| Assignment |
Your output should be the lines from the start of the data through the line containing "one operation per", exactly and nothing more.

[Stored data entries]
[Start of Attachment]
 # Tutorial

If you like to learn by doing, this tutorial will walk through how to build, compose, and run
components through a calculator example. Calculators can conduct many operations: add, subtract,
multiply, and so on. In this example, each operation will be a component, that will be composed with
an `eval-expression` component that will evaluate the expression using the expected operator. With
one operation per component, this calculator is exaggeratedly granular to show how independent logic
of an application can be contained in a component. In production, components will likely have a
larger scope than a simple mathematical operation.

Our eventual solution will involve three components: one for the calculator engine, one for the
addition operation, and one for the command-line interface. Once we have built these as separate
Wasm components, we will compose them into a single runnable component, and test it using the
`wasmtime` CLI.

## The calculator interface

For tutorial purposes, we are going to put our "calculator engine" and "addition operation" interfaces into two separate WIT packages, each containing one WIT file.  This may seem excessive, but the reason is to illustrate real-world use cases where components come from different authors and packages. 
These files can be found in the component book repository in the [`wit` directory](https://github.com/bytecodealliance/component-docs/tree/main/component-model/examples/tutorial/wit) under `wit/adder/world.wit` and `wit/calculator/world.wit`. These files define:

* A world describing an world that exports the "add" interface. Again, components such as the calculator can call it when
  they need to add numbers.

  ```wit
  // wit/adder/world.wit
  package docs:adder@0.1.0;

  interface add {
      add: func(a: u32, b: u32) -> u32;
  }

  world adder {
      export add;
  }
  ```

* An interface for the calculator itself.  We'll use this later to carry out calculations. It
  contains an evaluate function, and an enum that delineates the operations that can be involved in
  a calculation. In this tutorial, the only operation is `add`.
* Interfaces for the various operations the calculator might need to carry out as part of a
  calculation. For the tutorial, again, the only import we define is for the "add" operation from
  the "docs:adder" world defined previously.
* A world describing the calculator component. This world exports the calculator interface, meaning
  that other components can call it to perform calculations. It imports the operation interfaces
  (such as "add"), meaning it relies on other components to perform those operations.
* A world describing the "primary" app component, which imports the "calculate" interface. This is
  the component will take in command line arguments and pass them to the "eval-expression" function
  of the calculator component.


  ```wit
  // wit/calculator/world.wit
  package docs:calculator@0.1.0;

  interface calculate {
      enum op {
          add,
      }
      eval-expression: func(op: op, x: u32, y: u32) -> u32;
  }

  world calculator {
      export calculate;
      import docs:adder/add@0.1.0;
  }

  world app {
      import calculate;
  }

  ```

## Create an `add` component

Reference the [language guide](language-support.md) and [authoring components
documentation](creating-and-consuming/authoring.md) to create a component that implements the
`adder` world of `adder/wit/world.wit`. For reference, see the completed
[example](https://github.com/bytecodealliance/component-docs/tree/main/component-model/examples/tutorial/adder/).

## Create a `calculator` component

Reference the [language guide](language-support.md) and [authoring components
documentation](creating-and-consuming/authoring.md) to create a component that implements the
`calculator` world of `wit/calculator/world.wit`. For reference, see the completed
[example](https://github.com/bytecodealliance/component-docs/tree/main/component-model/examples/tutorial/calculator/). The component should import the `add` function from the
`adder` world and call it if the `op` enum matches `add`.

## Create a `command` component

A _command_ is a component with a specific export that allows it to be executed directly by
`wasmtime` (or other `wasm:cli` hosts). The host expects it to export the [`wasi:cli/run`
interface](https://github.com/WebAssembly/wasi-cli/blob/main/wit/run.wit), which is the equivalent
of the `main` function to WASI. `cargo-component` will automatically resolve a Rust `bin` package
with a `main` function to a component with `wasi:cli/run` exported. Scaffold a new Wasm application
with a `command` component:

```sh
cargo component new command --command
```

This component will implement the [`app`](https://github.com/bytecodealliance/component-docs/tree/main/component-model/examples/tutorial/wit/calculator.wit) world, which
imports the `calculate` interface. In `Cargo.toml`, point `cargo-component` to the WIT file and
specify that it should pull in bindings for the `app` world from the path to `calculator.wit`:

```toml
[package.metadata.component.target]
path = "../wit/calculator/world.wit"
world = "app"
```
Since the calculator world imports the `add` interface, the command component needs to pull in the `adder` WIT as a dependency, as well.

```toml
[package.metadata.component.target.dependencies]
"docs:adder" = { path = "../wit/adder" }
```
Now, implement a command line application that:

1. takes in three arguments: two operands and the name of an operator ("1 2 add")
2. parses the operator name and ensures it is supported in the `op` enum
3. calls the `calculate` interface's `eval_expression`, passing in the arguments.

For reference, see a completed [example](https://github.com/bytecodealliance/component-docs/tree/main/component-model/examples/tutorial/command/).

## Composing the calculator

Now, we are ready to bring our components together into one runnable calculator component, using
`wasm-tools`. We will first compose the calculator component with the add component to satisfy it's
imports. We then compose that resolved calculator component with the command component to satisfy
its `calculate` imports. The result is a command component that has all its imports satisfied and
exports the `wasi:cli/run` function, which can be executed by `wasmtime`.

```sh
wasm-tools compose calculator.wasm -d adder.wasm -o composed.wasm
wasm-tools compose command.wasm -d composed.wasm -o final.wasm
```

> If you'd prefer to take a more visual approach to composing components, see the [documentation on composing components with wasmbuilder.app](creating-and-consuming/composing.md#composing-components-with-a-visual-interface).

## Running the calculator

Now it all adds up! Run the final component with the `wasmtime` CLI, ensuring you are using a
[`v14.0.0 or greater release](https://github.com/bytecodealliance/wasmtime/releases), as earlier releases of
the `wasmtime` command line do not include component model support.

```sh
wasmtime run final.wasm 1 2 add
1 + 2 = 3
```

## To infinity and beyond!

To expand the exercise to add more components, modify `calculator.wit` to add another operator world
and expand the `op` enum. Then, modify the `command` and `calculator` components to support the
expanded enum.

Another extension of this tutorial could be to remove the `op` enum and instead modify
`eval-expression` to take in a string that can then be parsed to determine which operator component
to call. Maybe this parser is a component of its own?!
[End of Attachment]
| Answer to the problem |
 # Tutorial

If you like to learn by doing, this tutorial will walk through how to build, compose, and run
components through a calculator example. Calculators can conduct many operations: add, subtract,
multiply, and so on. In this example, each operation will be a component, that will be composed with
an `eval-expression` component that will evaluate the expression using the expected operator. With
one operation per component, this calculator is exaggeratedly granular to show how independent logic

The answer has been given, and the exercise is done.